▶ **Material supplied**:

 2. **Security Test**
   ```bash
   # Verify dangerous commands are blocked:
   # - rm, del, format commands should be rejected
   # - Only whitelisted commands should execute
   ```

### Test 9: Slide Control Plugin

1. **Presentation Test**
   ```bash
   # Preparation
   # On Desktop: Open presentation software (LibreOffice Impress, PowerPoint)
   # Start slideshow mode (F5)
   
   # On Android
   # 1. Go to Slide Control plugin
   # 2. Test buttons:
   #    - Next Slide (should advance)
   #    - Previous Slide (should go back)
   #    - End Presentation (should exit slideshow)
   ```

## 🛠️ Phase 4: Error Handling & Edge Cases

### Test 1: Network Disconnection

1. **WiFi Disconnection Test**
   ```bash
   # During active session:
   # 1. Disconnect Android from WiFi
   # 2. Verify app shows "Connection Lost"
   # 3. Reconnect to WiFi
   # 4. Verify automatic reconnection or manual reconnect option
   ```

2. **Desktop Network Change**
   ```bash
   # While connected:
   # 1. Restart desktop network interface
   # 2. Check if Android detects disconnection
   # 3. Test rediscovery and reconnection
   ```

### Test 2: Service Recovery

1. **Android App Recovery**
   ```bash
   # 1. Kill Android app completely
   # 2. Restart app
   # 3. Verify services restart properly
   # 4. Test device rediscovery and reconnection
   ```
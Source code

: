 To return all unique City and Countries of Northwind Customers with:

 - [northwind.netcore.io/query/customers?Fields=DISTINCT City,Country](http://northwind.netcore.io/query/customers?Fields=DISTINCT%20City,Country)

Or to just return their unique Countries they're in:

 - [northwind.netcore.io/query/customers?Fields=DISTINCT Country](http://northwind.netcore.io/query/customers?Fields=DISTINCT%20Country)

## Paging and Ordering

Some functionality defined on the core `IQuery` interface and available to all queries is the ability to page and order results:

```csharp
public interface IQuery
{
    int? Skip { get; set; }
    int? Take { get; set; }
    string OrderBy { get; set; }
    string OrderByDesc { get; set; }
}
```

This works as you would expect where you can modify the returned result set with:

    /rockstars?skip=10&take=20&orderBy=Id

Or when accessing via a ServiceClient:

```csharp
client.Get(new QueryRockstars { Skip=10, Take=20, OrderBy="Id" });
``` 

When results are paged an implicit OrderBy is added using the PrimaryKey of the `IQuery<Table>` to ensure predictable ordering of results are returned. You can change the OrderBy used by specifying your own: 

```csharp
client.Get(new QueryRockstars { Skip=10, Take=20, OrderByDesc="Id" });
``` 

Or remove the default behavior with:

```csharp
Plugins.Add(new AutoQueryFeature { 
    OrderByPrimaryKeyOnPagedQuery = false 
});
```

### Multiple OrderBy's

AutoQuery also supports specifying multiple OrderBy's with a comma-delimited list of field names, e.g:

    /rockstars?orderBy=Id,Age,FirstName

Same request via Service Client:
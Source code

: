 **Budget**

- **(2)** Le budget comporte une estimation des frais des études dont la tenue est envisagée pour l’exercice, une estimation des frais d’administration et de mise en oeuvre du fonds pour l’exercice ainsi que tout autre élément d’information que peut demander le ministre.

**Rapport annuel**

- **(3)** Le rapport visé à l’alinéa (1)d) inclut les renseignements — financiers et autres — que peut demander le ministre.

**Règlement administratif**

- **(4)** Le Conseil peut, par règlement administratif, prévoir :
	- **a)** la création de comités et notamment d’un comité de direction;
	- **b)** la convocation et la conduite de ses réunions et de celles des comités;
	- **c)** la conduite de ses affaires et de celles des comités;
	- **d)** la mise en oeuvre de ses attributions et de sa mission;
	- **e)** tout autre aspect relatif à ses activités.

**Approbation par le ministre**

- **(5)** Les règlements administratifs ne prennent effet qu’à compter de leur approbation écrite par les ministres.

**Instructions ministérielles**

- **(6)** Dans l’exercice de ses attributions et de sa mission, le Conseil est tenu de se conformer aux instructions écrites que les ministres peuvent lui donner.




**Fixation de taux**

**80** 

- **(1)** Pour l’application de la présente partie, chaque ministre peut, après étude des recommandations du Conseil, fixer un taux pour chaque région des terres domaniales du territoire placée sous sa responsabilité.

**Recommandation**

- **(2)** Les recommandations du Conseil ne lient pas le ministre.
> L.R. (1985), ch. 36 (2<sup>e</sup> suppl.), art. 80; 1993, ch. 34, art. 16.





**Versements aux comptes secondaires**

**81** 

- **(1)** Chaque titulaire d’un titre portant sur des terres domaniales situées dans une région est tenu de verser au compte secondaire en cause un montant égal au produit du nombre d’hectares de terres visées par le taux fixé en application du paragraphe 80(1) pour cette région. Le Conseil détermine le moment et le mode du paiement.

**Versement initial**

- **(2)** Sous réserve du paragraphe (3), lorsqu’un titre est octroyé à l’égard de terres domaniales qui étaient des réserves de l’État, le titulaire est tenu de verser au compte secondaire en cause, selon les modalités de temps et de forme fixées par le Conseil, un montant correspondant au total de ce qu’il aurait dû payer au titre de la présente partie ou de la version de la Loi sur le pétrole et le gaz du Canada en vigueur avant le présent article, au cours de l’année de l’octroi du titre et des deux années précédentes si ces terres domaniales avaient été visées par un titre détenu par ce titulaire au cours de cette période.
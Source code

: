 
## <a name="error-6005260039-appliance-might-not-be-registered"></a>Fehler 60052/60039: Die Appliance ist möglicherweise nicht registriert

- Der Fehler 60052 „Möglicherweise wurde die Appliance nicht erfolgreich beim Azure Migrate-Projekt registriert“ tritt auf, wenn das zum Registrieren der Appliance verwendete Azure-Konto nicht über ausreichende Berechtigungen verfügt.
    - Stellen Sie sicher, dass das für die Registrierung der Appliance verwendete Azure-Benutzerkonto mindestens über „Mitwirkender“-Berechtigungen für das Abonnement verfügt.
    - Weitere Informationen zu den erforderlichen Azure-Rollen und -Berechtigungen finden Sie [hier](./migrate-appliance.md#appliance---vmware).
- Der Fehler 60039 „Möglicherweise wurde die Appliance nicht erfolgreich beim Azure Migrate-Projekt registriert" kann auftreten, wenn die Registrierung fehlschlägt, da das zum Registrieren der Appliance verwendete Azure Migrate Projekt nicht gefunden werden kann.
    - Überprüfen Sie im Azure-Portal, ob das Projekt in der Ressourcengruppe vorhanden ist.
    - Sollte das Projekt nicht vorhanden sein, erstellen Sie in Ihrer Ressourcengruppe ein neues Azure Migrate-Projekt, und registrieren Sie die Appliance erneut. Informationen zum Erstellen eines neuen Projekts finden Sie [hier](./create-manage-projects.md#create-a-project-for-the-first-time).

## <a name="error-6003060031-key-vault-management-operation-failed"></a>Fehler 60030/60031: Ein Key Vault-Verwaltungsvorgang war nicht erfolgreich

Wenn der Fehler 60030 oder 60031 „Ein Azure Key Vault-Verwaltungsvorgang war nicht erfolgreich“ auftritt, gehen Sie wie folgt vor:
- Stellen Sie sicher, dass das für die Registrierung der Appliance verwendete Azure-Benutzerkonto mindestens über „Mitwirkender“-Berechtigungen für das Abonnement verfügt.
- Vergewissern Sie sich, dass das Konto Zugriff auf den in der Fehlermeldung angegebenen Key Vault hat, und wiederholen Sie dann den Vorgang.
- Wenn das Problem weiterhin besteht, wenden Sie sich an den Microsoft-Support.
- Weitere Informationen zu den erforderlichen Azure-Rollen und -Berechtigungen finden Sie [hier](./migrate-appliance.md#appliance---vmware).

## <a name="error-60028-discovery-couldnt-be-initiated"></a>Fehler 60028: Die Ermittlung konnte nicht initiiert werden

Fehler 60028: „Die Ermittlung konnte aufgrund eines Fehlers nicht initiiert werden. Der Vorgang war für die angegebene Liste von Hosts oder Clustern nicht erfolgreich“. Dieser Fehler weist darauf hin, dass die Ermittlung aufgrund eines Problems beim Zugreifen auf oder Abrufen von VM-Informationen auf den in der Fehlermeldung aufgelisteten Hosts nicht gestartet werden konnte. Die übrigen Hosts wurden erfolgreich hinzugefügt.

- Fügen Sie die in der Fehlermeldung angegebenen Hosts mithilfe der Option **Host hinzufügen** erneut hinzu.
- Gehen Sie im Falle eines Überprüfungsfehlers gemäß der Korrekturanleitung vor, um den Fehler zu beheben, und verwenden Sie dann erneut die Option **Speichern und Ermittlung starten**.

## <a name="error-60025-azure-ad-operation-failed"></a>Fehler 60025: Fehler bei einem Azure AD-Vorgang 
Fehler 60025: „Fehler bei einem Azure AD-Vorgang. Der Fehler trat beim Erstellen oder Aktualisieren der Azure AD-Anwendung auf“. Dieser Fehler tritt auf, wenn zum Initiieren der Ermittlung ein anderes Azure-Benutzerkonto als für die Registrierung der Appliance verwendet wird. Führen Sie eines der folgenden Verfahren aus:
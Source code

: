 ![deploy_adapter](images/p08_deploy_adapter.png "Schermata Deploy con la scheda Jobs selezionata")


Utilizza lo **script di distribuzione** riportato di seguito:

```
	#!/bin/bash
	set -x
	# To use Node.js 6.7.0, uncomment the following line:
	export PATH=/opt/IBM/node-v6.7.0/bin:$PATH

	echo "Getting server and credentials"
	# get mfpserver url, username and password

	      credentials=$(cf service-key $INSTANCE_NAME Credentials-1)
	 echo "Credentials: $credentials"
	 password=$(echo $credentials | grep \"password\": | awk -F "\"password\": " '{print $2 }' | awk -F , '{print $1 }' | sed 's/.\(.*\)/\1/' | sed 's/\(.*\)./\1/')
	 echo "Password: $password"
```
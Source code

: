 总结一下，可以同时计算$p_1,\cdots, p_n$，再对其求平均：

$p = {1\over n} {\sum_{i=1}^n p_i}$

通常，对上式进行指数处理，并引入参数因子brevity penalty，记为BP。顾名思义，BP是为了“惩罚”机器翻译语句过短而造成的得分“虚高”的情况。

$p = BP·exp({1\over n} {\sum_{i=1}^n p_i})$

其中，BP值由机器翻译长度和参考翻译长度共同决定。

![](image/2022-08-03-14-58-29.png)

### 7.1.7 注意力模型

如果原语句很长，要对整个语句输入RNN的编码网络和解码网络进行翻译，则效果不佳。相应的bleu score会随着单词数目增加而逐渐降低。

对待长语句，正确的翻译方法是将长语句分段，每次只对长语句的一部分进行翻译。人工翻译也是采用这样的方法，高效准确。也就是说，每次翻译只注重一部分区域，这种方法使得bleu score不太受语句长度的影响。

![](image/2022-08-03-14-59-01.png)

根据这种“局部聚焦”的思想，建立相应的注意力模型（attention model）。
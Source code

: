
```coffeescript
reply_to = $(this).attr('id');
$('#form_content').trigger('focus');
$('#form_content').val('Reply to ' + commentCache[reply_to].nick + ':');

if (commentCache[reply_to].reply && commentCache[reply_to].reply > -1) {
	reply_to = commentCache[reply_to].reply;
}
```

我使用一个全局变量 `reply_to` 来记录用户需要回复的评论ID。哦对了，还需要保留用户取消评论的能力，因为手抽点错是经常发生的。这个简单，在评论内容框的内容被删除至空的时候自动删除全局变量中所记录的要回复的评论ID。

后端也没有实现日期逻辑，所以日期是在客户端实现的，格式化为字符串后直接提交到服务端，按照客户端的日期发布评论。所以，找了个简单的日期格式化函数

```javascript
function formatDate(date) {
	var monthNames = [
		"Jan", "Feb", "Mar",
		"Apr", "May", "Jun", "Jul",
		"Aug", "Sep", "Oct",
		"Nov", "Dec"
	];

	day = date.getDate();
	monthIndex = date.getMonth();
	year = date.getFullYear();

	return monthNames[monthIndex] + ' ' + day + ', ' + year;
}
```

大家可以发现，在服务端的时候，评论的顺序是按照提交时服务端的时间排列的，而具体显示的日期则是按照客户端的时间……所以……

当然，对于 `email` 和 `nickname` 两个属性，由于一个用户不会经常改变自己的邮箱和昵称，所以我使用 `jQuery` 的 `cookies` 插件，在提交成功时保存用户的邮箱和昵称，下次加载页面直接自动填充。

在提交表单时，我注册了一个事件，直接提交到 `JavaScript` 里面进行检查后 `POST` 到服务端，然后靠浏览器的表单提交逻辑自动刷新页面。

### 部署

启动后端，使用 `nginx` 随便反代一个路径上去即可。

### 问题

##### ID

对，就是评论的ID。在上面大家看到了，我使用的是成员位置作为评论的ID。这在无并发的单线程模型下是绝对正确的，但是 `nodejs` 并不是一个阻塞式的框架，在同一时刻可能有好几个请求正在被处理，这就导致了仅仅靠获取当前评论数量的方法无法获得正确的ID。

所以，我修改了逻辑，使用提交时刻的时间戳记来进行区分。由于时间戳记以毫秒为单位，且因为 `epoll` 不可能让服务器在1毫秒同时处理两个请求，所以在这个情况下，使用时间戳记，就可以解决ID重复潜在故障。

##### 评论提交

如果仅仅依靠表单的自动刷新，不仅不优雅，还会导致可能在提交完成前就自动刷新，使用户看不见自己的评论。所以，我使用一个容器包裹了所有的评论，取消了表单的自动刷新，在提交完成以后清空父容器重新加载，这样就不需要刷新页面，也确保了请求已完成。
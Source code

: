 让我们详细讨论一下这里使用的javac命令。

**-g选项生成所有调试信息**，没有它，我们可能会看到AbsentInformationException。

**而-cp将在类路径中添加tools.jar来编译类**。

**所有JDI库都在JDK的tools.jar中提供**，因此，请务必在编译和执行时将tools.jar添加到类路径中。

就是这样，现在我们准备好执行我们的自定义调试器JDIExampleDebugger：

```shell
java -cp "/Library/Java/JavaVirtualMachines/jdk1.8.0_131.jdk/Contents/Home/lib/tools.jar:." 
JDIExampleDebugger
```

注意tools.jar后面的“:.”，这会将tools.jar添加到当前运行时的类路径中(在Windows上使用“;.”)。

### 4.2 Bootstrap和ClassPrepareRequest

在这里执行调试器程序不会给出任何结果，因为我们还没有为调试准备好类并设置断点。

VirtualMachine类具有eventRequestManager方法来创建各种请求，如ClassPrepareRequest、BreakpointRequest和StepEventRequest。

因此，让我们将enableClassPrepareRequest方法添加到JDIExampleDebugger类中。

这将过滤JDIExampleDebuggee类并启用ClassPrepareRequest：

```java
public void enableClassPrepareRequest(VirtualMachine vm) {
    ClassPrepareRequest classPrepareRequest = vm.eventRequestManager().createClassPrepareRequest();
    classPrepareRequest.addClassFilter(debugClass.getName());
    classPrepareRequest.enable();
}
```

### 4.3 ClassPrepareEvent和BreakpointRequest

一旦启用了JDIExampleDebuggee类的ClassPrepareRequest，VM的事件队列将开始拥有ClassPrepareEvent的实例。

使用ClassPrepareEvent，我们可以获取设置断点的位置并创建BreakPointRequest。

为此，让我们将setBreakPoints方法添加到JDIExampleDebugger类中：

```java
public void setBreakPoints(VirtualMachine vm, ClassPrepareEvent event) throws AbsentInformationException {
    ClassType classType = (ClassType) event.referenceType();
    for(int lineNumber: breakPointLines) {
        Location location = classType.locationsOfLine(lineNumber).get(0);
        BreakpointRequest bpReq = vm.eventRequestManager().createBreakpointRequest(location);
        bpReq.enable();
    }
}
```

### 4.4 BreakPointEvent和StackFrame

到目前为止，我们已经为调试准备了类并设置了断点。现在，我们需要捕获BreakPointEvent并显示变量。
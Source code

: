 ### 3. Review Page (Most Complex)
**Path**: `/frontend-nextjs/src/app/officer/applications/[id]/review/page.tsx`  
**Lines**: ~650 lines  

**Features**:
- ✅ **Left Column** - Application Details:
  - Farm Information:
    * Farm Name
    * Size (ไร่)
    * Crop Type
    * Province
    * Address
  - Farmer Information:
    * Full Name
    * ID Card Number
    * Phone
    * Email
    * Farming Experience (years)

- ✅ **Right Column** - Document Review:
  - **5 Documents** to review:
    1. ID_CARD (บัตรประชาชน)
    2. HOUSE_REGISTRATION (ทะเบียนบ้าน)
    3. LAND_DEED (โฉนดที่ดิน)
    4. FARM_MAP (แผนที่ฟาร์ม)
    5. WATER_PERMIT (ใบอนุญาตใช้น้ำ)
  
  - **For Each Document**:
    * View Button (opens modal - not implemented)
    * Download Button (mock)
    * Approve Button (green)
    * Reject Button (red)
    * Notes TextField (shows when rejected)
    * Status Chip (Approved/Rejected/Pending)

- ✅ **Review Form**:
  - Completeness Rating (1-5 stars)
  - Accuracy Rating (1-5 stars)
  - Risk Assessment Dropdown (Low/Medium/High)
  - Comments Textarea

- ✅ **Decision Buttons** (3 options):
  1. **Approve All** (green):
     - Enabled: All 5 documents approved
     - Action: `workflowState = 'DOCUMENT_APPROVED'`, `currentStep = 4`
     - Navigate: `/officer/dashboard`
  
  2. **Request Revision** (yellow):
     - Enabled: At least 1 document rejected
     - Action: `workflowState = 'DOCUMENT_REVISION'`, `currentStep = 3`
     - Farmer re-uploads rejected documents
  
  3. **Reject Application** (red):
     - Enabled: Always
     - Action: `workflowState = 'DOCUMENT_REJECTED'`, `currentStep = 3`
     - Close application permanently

▶ **Task details**: Repeat, exactly as they stand, the line that contains "Farming Experience (years)" and all the lines after it in the data above.

▶ **Problem solution**:
    * Farming Experience (years)

- ✅ **Right Column** - Document Review:
  - **5 Documents** to review:
    1. ID_CARD (บัตรประชาชน)
    2. HOUSE_REGISTRATION (ทะเบียนบ้าน)
    3. LAND_DEED (โฉนดที่ดิน)
    4. FARM_MAP (แผนที่ฟาร์ม)
    5. WATER_PERMIT (ใบอนุญาตใช้น้ำ)
  
  - **For Each Document**:
    * View Button (opens modal - not implemented)
    * Download Button (mock)
    * Approve Button (green)
    * Reject Button (red)
    * Notes TextField (shows when rejected)
    * Status Chip (Approved/Rejected/Pending)

- ✅ **Review Form**:
  - Completeness Rating (1-5 stars)
  - Accuracy Rating (1-5 stars)
  - Risk Assessment Dropdown (Low/Medium/High)
  - Comments Textarea

- ✅ **Decision Buttons** (3 options):
  1. **Approve All** (green):
     - Enabled: All 5 documents approved
     - Action: `workflowState = 'DOCUMENT_APPROVED'`, `currentStep = 4`
     - Navigate: `/officer/dashboard`
  
  2. **Request Revision** (yellow):
     - Enabled: At least 1 document rejected
     - Action: `workflowState = 'DOCUMENT_REVISION'`, `currentStep = 3`
     - Farmer re-uploads rejected documents
  
  3. **Reject Application** (red):
     - Enabled: Always
     - Action: `workflowState = 'DOCUMENT_REJECTED'`, `currentStep = 3`
     - Close application permanently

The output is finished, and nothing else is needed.